Interior and Local Government Secretary Jesse Robredo formally turned over a total of AU$32,052 (P1,462,532.76) worth of technical equipment to member-agencies of the Asia Regional Trafficking in Persons Project (ARTIP) to boost government’s efforts to address TIP cases in the country.

“With these latest assets, our government’s law enforcement agencies will be in a better position to pin down human traffickers and send them behind bars,” Robredo said.

Robredo said that the equipment will prove to be useful to the concerned agencies as they conduct pro-active investigations and record interviews with the victims and suspects of human trafficking. “This will also enhance the database coverage on TIP cases through networking, data gathering and information sharing within these agencies that have been tasked to combat TIP,” he said.

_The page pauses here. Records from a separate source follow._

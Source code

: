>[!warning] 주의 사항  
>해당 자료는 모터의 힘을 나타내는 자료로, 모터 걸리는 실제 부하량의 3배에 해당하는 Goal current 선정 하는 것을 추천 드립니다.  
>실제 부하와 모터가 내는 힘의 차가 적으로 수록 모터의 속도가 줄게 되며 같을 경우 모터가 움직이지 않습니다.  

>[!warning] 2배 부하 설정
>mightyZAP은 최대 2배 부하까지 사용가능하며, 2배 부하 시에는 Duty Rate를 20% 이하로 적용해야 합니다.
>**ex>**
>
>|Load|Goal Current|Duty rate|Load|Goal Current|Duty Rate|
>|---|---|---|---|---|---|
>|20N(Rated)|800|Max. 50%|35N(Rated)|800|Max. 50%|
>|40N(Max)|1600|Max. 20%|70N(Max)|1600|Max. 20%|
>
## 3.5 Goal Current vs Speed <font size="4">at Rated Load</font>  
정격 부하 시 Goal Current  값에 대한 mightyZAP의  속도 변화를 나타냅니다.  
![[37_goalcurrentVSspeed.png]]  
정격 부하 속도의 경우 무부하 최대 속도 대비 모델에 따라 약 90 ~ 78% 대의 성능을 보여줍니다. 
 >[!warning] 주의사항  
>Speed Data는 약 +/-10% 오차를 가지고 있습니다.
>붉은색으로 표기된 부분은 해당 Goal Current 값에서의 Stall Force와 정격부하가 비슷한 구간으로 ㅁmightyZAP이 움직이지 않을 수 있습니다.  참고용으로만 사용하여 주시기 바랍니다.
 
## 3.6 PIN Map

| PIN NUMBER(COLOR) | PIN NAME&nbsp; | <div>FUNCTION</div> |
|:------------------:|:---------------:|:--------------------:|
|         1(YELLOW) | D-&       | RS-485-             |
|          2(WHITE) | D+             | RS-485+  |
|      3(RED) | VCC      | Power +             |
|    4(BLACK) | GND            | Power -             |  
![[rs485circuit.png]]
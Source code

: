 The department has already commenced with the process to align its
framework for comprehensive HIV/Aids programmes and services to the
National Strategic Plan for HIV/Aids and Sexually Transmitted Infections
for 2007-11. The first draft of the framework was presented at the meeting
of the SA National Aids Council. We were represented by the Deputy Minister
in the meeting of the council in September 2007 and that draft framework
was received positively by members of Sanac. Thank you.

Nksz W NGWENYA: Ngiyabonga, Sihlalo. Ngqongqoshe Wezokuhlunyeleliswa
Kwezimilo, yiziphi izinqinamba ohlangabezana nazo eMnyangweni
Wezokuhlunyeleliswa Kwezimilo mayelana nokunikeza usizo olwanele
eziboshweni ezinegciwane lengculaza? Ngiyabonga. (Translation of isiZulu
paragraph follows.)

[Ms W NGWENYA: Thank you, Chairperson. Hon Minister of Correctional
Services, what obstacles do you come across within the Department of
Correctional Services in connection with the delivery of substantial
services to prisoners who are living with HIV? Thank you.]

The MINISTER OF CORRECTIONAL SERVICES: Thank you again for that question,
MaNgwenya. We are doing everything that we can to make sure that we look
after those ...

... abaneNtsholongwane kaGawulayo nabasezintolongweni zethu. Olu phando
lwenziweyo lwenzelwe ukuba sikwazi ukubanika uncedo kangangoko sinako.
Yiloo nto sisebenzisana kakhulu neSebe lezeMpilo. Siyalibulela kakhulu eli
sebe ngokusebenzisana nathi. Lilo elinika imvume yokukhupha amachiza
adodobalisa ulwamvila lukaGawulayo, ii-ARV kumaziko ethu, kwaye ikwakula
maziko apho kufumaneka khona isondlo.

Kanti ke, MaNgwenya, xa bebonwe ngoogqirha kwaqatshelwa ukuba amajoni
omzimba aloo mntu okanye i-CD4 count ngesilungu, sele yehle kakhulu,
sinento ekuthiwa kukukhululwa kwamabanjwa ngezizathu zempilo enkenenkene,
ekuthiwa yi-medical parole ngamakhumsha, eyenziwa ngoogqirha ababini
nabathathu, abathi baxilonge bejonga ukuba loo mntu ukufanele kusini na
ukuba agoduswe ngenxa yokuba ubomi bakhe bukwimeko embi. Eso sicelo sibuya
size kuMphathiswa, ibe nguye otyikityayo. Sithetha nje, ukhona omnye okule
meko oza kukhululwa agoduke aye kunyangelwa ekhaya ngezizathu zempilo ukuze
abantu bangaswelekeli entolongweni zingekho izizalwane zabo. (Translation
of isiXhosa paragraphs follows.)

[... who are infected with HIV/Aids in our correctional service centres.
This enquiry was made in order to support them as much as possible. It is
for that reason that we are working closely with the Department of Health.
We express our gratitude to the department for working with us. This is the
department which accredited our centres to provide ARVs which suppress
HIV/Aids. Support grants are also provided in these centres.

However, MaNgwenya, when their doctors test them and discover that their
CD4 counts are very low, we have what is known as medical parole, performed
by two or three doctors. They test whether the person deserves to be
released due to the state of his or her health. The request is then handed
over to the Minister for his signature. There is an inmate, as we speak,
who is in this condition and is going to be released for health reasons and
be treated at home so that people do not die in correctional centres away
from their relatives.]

Robredo said the new equipment - nine computer desktops, 10 laptops/ notebooks, eight multi-media projectors, seven printers, seven digital cameras, seven video cameras, and nine voice recorders – were funded under the ARTIP project of the Australian government’s Agency for International Development (AusAID).

Started in 2006, ARTIP aims to contribute to the prevention of people trafficking in Asia by facilitating a more effective and coordinated approach to trafficking by the criminal justice systems of participating national governments in South East Asia.

Records from Inter-Agency Council Against Trafficking showed that as of March 29, there have been 47 TIP convictions, involving 51 traffickers in the country. IACAT said that the number of TIP convictions has increased significantly from July 2010 to March 2011, with a total of 21 convictions, as compared to the number of convictions from 2003, the year when RA 9208 (Anti Trafficking in Persons Act) was implemented, up to the early part of 2010.

The DILG is acting as the executing authority and implementing agency of the project in the Philippines, while the Office of the Undersecretary for Peace and Order is the Focal Point of ARTIP Projects in the Philippines.

The ARTIP member agencies that received the equipment are: DILG, Philippine National Police, National Bureau of Investigation, Bureau of Immigration, Department of Justice, Philippine Judicial Academy of the Supreme Court, Department of Social Welfare and Development, Bureau of Jail Management and Penology, Philippines Centre on Transnational Crime (PCTC), ARTIP Project and IACAT.

Concerned agencies will now also be able to expand the coverage of training and capacity building for their frontline law enforcement officers, he added.